Добавить в цитаты Настройки чтения

Страница 146 из 155

— Вот, слушай сюда! — пошутил отец. — «Наиболее влиятельная и квалифицированная часть старой интеллигенции уже в первые дни Октябрьской революции откололась от остальной массы интеллигенции, объявила борьбу Советской власти и пошла в саботажники. Она понесла за это заслуженную кару, была разбита и рассеяна органами Советской власти.
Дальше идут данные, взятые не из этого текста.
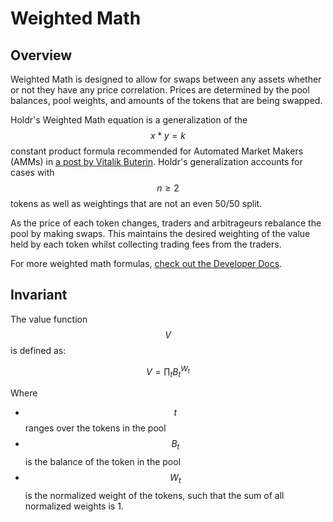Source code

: # Weighted Math

## Overview

Weighted Math is designed to allow for swaps between any assets whether or not they have any price correlation. Prices are determined by the pool balances, pool weights, and amounts of the tokens that are being swapped.

Holdr's Weighted Math equation is a generalization of the $$x*y=k$$ constant product formula recommended for Automated Market Makers (AMMs) in [a post by Vitalik Buterin](https://www.reddit.com/r/ethereum/comments/55m04x/lets\_run\_onchain\_decentralized\_exchanges\_the\_way/). Holdr's generalization accounts for cases with $$n \geq2$$ tokens as well as weightings that are not an even 50/50 split.

As the price of each token changes, traders and arbitrageurs rebalance the pool by making swaps. This maintains the desired weighting of the value held by each token whilst collecting trading fees from the traders.

For more weighted math formulas, [check out the Developer Docs](https://dev.balancer.fi/resources/pool-math/weighted-math).

## Invariant

The value function $$V$$is defined as:

$$
V= \prod_t B_t^{W_t}
$$

Where

* $$t$$ ranges over the tokens in the pool
* $$B_t$$ is the balance of the token in the pool
* $$W_t$$​is the normalized weight of the tokens, such that the sum of all normalized weights is 1.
Впоследствии большинство уцелевших из них завербовалось врагами нашей страны во вредители, в шпионы, вычеркнув себя тем самым из рядов интеллигенции».

— Но тебя же выпустили, признали тем свою ошибку! — продолжал упорствовать Мелик-Паша. — Я читал и изучал этот доклад нашего многоуважаемого вождя. Дай мне газету, смотри, сохранил, э, а у меня ни одна газета не сохранилась. Вот: «Несмотря на полную ясность позиции партии в вопросе о советской интеллигенции, в нашей партии все еще имеют распространение взгляды, враждебные к советской интеллигенции и несовместимые с позицией партии. Носители этих правильных взглядов практикуют, как известно, пренебрежительное, презрительное отношение к советской интеллигенции, рассматривая ее как силу чужую и даже враждебную рабочему классу и крестьянству»… Тебе надо написать письмо товарищу Сталину! — добавил он, возвращая газету с докладом.

— Что я, сумасшедший? — усмехнулся Анвар.

«Считает, что только сумасшедшие пишут Сталину!» — обрадовался Сарвар.

— Мне кажется, что он ничего не знает! — настаивал Мелик-Паша.

— Что ты говоришь? — рассмеялся Анвар. — Как может самый мудрый, гений человечества ничего не знать? Бог все видит, все знает, все понимает!.. Только сказать ничего не хочет и не может, — добавил отец Сарвара и потряс пальчиком, имитируя собачий хвост.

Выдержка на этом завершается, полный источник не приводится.